As expected, the local Fair Grounds mass vaccination zoo hit the fan full force. Well over 500 people were lined up in their cars by the middle of a cold, wet, snowy morning for shots slated to begin at 1:00 PM ... already more doses than the clinic hoped would arrive by 1:00. I'll bet half of them showed up without the required prioritization and appointment forms, with no clue what Phase 1B Tier 1 means and/or just hoping to wing it and get their shots ahead of their turn. Hey, that attitude got many of them into the U.S. ahead of their peers in the first place, so why not try it here, too?

A few more observations:
• I'd hate to be the owner of the phone number incorrectly listed in the newspaper as the regional covid vaccination scheduling hotline.
• I was quite surprised how many of the nurses administering the vaccine were not fully vaccinated yet themselves.
• The main pharmacy the state listed as a vaccination center is still not providing them, which is OK with me because they demanded that we authorize them (Safeway) to spam our email and cell phones with marketing BS if we wanted a vaccination.

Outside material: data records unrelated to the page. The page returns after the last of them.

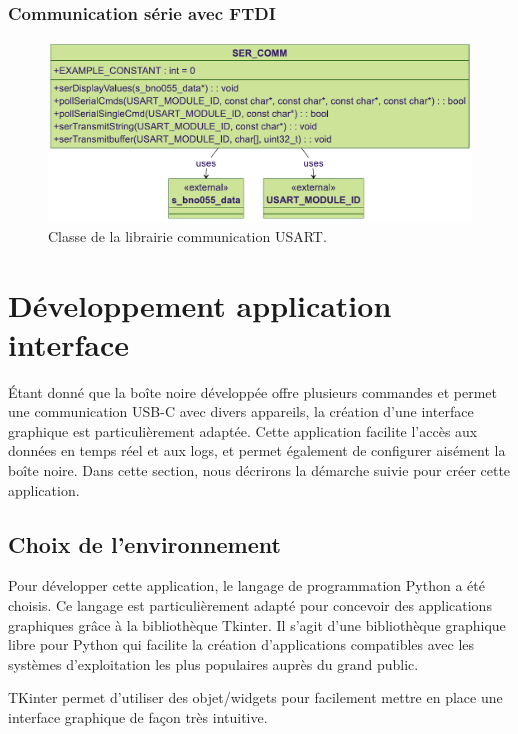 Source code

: \subsubsection{Communication série avec FTDI}

\begin{figure}[H]
	\centering
	\includegraphics[width=1\linewidth]{../figures/code/diagrammes/ser-com-class}
	\caption{Classe de la librairie communication USART.}
	\label{fig:ser-com-class}
\end{figure}

\clearpage

\section{Développement application interface}

Étant donné que la boîte noire développée offre plusieurs commandes et permet une communication USB-C avec divers appareils, la création d'une interface graphique est particulièrement adaptée. Cette application facilite l'accès aux données en temps réel et aux logs, et permet également de configurer aisément la boîte noire. Dans cette section, nous décrirons la démarche suivie pour créer cette application.

\subsection{Choix de l'environnement}

Pour développer cette application, le langage de programmation Python a été choisis. Ce langage est particulièrement adapté pour concevoir des applications graphiques grâce à la bibliothèque Tkinter. Il s'agit d'une bibliothèque graphique libre pour Python qui facilite la création d'applications compatibles avec les systèmes d'exploitation les plus populaires auprès du grand public.

TKinter permet d’utiliser des objet/widgets pour facilement mettre en place une interface graphique de façon très intuitive.

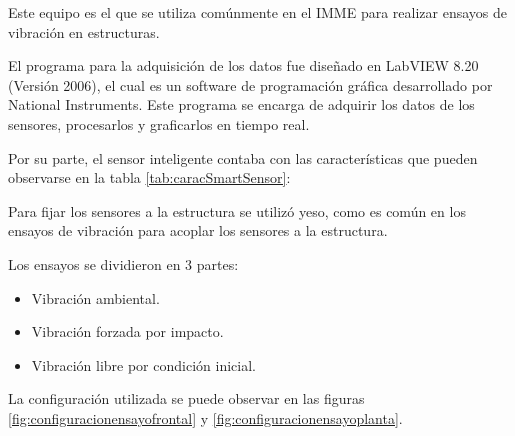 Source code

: Este equipo es el que se utiliza comúnmente en el IMME para realizar ensayos de vibración en estructuras.

El programa para la adquisición de los datos fue diseñado en LabVIEW 8.20 (Versión 2006), el cual es un software de programación gráfica desarrollado por National Instruments. Este programa se encarga de adquirir los datos de los sensores, procesarlos y graficarlos en tiempo real.

Por su parte, el sensor inteligente contaba con las características que pueden observarse en la tabla \ref{tab:caracSmartSensor}:

\begin{table}[H]
    \centering
    \caption{Características de instrumentación del sensor inteligente.}
    \label{tab:caracSmartSensor}
    \end{table}

Para fijar los sensores a la estructura se utilizó yeso, como es común en los ensayos de vibración para acoplar los sensores a la estructura.

Los ensayos se dividieron en 3 partes:
\begin{itemize}
    \item Vibración ambiental.
    \item Vibración forzada por impacto.
    \item Vibración libre por condición inicial.
\end{itemize}

La configuración utilizada se puede observar en las figuras \ref{fig:configuracionensayofrontal} y \ref{fig:configuracionensayoplanta}.

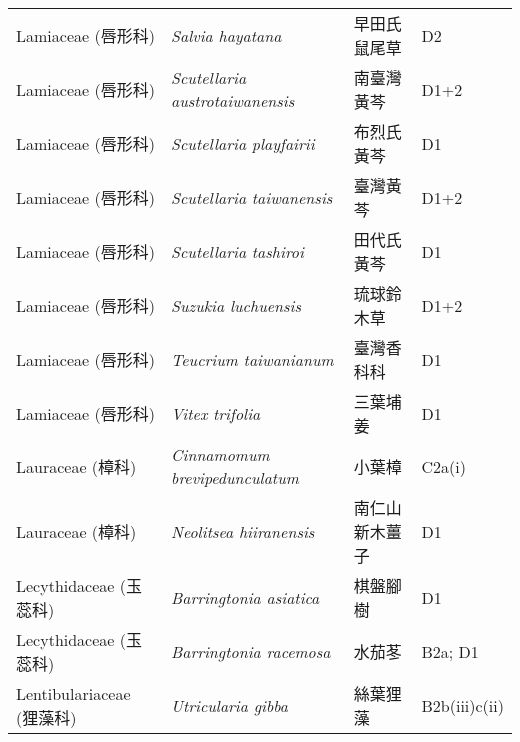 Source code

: \begin{longtable}{p{3cm}p{5cm}p{3cm}p{4cm}}
    Lamiaceae (唇形科) & \textit{Salvia hayatana}  & 早田氏鼠尾草 & D2　 \index{Salvia@\textit{Salvia}!hayatana@\textit{hayatana}}  \index{早田氏鼠尾草} \\
    Lamiaceae (唇形科) & \textit{Scutellaria austrotaiwanensis}  & 南臺灣黃芩 & D1+2 \index{Scutellaria@\textit{Scutellaria}!austrotaiwanensis@\textit{austrotaiwanensis}}  \index{南臺灣黃芩} \\
    Lamiaceae (唇形科) & \textit{Scutellaria playfairii}  & 布烈氏黃芩 & D1 \index{Scutellaria@\textit{Scutellaria}!playfairii@\textit{playfairii}}  \index{布烈氏黃芩} \\
    Lamiaceae (唇形科) & \textit{Scutellaria taiwanensis}  & 臺灣黃芩 & D1+2 \index{Scutellaria@\textit{Scutellaria}!taiwanensis@\textit{taiwanensis}}  \index{臺灣黃芩} \\
    Lamiaceae (唇形科) & \textit{Scutellaria tashiroi}  & 田代氏黃芩 & D1 \index{Scutellaria@\textit{Scutellaria}!tashiroi@\textit{tashiroi}}  \index{田代氏黃芩} \\
    Lamiaceae (唇形科) & \textit{Suzukia luchuensis}  & 琉球鈴木草 & D1+2 \index{Suzukia@\textit{Suzukia}!luchuensis@\textit{luchuensis}}  \index{琉球鈴木草} \\
    Lamiaceae (唇形科) & \textit{Teucrium taiwanianum}  & 臺灣香科科 & D1 \index{Teucrium@\textit{Teucrium}!taiwanianum@\textit{taiwanianum}}  \index{臺灣香科科} \\
    Lamiaceae (唇形科) & \textit{Vitex trifolia}  & 三葉埔姜 & D1 \index{Vitex@\textit{Vitex}!trifolia@\textit{trifolia}}  \index{三葉埔姜} \\
    Lauraceae (樟科) & \textit{Cinnamomum brevipedunculatum}  & 小葉樟 & C2a(i) \index{Cinnamomum@\textit{Cinnamomum}!brevipedunculatum@\textit{brevipedunculatum}}  \index{小葉樟} \\
    Lauraceae (樟科) & \textit{Neolitsea hiiranensis}  & 南仁山新木薑子 & D1 \index{Neolitsea@\textit{Neolitsea}!hiiranensis@\textit{hiiranensis}}  \index{南仁山新木薑子} \\
    Lecythidaceae (玉蕊科) & \textit{Barringtonia asiatica}  & 棋盤腳樹 & D1 \index{Barringtonia@\textit{Barringtonia}!asiatica@\textit{asiatica}}  \index{棋盤腳樹} \\
    Lecythidaceae (玉蕊科) & \textit{Barringtonia racemosa}  & 水茄苳 & B2a; D1 \index{Barringtonia@\textit{Barringtonia}!racemosa@\textit{racemosa}}  \index{水茄苳} \\
    Lentibulariaceae (狸藻科) & \textit{Utricularia gibba}  & 絲葉狸藻 & B2b(iii)c(ii) \index{Utricularia@\textit{Utricularia}!gibba@\textit{gibba}}  \index{絲葉狸藻} \\

\end{longtable}
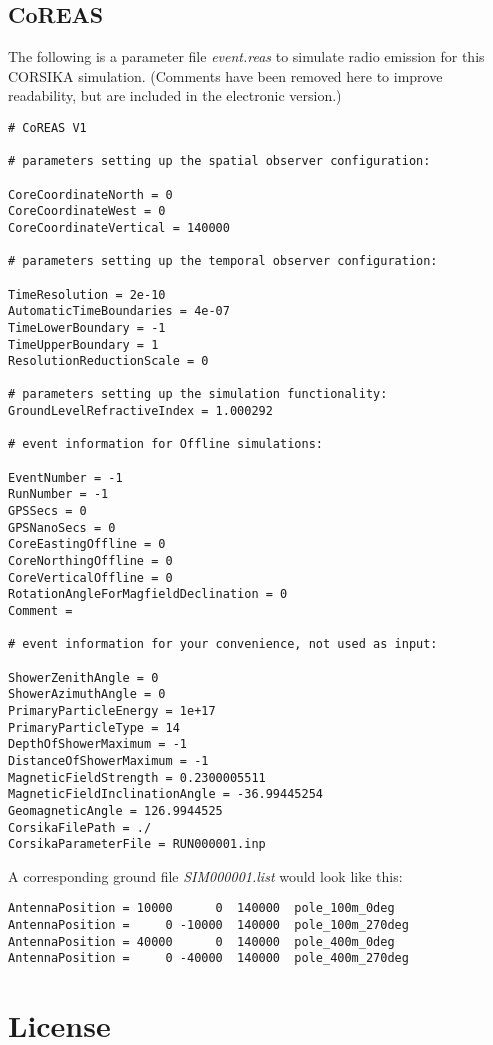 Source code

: \documentclass[a4paper,10pt]{article}
\begin{document}
\subsection{CoREAS}

The following is a parameter file {\it event.reas} to simulate radio emission for this CORSIKA simulation. (Comments have been removed here to improve readability, but are included in the electronic version.)
%
\begin{verbatim}
# CoREAS V1

# parameters setting up the spatial observer configuration:

CoreCoordinateNorth = 0
CoreCoordinateWest = 0
CoreCoordinateVertical = 140000

# parameters setting up the temporal observer configuration:

TimeResolution = 2e-10
AutomaticTimeBoundaries = 4e-07
TimeLowerBoundary = -1
TimeUpperBoundary = 1
ResolutionReductionScale = 0

# parameters setting up the simulation functionality:
GroundLevelRefractiveIndex = 1.000292

# event information for Offline simulations:

EventNumber = -1
RunNumber = -1
GPSSecs = 0
GPSNanoSecs = 0
CoreEastingOffline = 0
CoreNorthingOffline = 0
CoreVerticalOffline = 0
RotationAngleForMagfieldDeclination = 0
Comment =

# event information for your convenience, not used as input:

ShowerZenithAngle = 0
ShowerAzimuthAngle = 0
PrimaryParticleEnergy = 1e+17
PrimaryParticleType = 14
DepthOfShowerMaximum = -1
DistanceOfShowerMaximum = -1
MagneticFieldStrength = 0.2300005511
MagneticFieldInclinationAngle = -36.99445254
GeomagneticAngle = 126.9944525
CorsikaFilePath = ./
CorsikaParameterFile = RUN000001.inp
\end{verbatim}
%
A corresponding ground file {\it SIM000001.list} would look like this:
%
\begin{verbatim}
AntennaPosition = 10000      0  140000  pole_100m_0deg
AntennaPosition =     0 -10000  140000  pole_100m_270deg
AntennaPosition = 40000      0  140000  pole_400m_0deg
AntennaPosition =     0 -40000  140000  pole_400m_270deg
\end{verbatim}

\section{License} \label{sec:license}
\end{document}
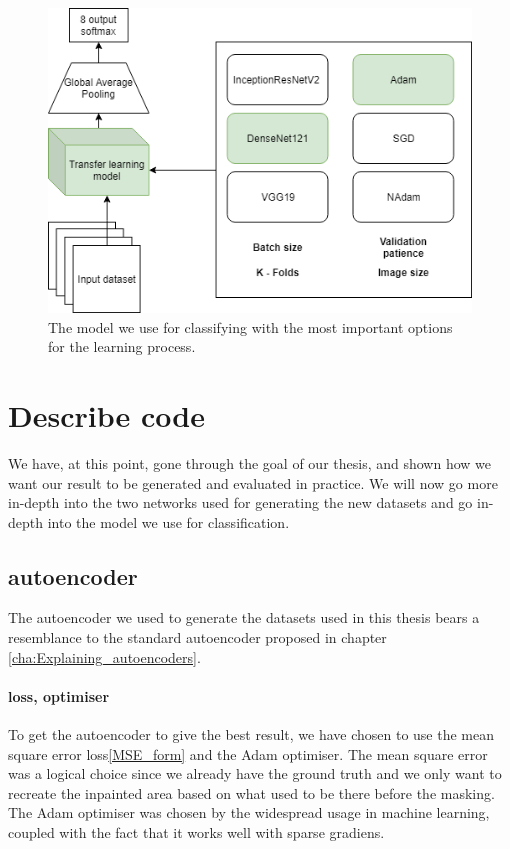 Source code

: \begin{figure}[h]
        \centering
        \includegraphics[scale=0.5]{experiments/figures/model.png}
        \caption{ The model we use for classifying with the most important options for the learning process. }
    \label{fig:KTLmodel}
\end{figure}

 
\section{Describe code}
We have, at this point, gone through the goal of our thesis, and shown how we want our result to be generated and evaluated in practice. 
We will now go more in-depth into the two networks used for generating the new datasets and go in-depth into the model we use for classification.


\subsection{autoencoder}
The autoencoder we used to generate the datasets used in this thesis bears a resemblance to the standard autoencoder proposed in chapter \ref{cha:Explaining_autoencoders}.

\paragraph{loss, optimiser}
To get the autoencoder to give the best result, we have chosen to use the mean square error loss\ref{MSE_form} and the Adam\cite{adam} optimiser.
The mean square error was a logical choice since we already have the ground truth and we only want to recreate the inpainted area based on what used to be there before the masking.
The Adam optimiser was chosen by the widespread usage in machine learning, coupled with the fact that it works well with sparse gradiens.

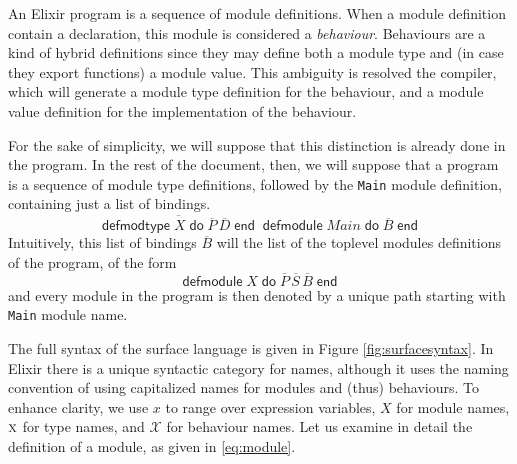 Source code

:\documentclass[a4paper,10pt]{article}
\author{Aghilas Y. Boussaa}
\DeclareMathOperator{\kwdefmt}{\textsf{defmodtype}}
\DeclareMathOperator{\kwend}{\textsf{end}}
\DeclareMathOperator{\kwdo}{\textsf{do}}
\DeclareMathOperator{\kwdefm}{\textsf{defmodule}}
\newcommand{\tx}{\textsc{x}}
\begin{document}
An Elixir program is a sequence of module definitions. When a module definition contain a  declaration, this module is considered a \emph{behaviour}. Behaviours are a kind of hybrid definitions since they may define both a module type and (in case they export functions) a module value. This ambiguity is resolved the compiler, which will generate a module type definition for the behaviour, and a module value definition for the implementation of the behaviour.

For the sake of simplicity, we will suppose that this distinction is already done in the program. In the rest of the document, then, we will suppose that a program is a sequence of module type definitions, followed by the \texttt{Main} module definition, containing just a list of bindings. 
\[\overline{\kwdefmt X \kwdo \overline{P}\, \overline{D} \kwend}\kwdefm \textit{Main} \kwdo \overline{B} \kwend\]
Intuitively, this list of bindings $\overline{B}$ will the list of the toplevel modules definitions of the program, of the form 
\begin{equation}\label{eq:module}
\kwdefm X \kwdo \overline{P}\, \overline{S}\, \overline{B} \kwend
\end{equation}
and every module in the program is then denoted by a unique path starting with \texttt{Main} module name.

The full syntax of the surface language is given in Figure \ref{fig:surfacesyntax}. In Elixir there is a unique syntactic category for names, although it uses the naming convention of using capitalized names for modules and (thus) behaviours. To enhance clarity, we use $x$ to range over expression variables, $X$ for module names, $\tx$ for type names, and $\mathcal X$ for behaviour names. Let us examine in detail the definition of a module, as given in \eqref{eq:module}.
\end{document}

• Many idiots even blame one president or another for the confusion at local and state levels.
• Some ... too many ... doses had to be dumped in the trash because Operation Warp Speed got the vaccines approved and distributed faster than some ... too many ... states could get their acts together.
• Some ... too many ... people will die or become long hauler Covid victims because of that.
• You can reduce your odds of either of those by becoming very proactive in your own family's vaccination.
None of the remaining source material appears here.